■ **Extracted records**
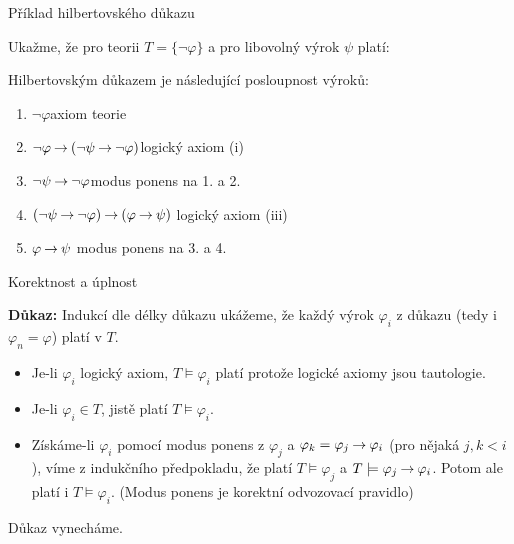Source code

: \documentclass{beamer}
\begin{document}
\begin{frame}{Příklad hilbertovského důkazu}

    Ukažme, že pro teorii $T=\{\neg\varphi\}$ a pro libovolný výrok $\psi$ platí:  

    Hilbertovským důkazem je následující posloupnost výroků:
    
    \begin{enumerate}\it
        \item $\neg\varphi$\hfill axiom teorie
        \item $\neg \varphi \mathbin{\rightarrow} (\neg \psi \mathbin{\rightarrow} \neg \varphi)$\hfill logický axiom (i)
        \item $\neg \psi \mathbin{\rightarrow} \neg \varphi$\hfill modus ponens na 1. a 2.
        \item $(\neg \psi \mathbin{\rightarrow} \neg \varphi)\mathbin{\rightarrow}(\varphi \mathbin{\rightarrow} \psi)$ \hfill logický axiom (iii)
        \item $\varphi \mathbin{\rightarrow} \psi$ \hfill modus ponens na 3. a 4.
    \end{enumerate}    

\end{frame}


\begin{frame}{Korektnost a úplnost}


    \medskip

    \textbf{Důkaz:} Indukcí dle délky důkazu ukážeme, že každý výrok $\varphi_i$ z důkazu (tedy i $\varphi_n=\varphi$) platí v $T$.
    \begin{itemize}
        \item Je-li $\varphi_i$ logický axiom, $T \models \varphi_i$ platí protože logické axiomy jsou tautologie.
        \item Je-li $\varphi_i\in T$, jistě platí $T \models \varphi_i$.
        \item Získáme-li $\varphi_i$ pomocí modus ponens z $\varphi_j$ a $\varphi_k=\varphi_j\mathbin{\rightarrow}\varphi_i$ (pro nějaká $j,k<i$), víme z indukčního předpokladu, že platí $T \models \varphi_j$ a $T \models \varphi_j\mathbin{\rightarrow}\varphi_i$. Potom ale platí i $T \models \varphi_i$. (Modus ponens je \alert{korektní} odvozovací pravidlo)\hfill\qedsymbol
    \end{itemize}


    Důkaz vynecháme.
    
\end{frame}
\end{document}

■ **Aim of the exercise**
Repeat the preceding records exactly but drop the images.

■ **Written response**
Source code

: \documentclass{beamer}
\begin{document}
\begin{frame}{Příklad hilbertovského důkazu}

    Ukažme, že pro teorii $T=\{\neg\varphi\}$ a pro libovolný výrok $\psi$ platí:  

    Hilbertovským důkazem je následující posloupnost výroků:
    
    \begin{enumerate}\it
        \item $\neg\varphi$\hfill axiom teorie
        \item $\neg \varphi \mathbin{\rightarrow} (\neg \psi \mathbin{\rightarrow} \neg \varphi)$\hfill logický axiom (i)
        \item $\neg \psi \mathbin{\rightarrow} \neg \varphi$\hfill modus ponens na 1. a 2.
        \item $(\neg \psi \mathbin{\rightarrow} \neg \varphi)\mathbin{\rightarrow}(\varphi \mathbin{\rightarrow} \psi)$ \hfill logický axiom (iii)
        \item $\varphi \mathbin{\rightarrow} \psi$ \hfill modus ponens na 3. a 4.
    \end{enumerate}    

\end{frame}


\begin{frame}{Korektnost a úplnost}


    \medskip

    \textbf{Důkaz:} Indukcí dle délky důkazu ukážeme, že každý výrok $\varphi_i$ z důkazu (tedy i $\varphi_n=\varphi$) platí v $T$.
    \begin{itemize}
        \item Je-li $\varphi_i$ logický axiom, $T \models \varphi_i$ platí protože logické axiomy jsou tautologie.
        \item Je-li $\varphi_i\in T$, jistě platí $T \models \varphi_i$.
        \item Získáme-li $\varphi_i$ pomocí modus ponens z $\varphi_j$ a $\varphi_k=\varphi_j\mathbin{\rightarrow}\varphi_i$ (pro nějaká $j,k<i$), víme z indukčního předpokladu, že platí $T \models \varphi_j$ a $T \models \varphi_j\mathbin{\rightarrow}\varphi_i$. Potom ale platí i $T \models \varphi_i$. (Modus ponens je \alert{korektní} odvozovací pravidlo)\hfill\qedsymbol
    \end{itemize}


    Důkaz vynecháme.
    
\end{frame}
\end{document}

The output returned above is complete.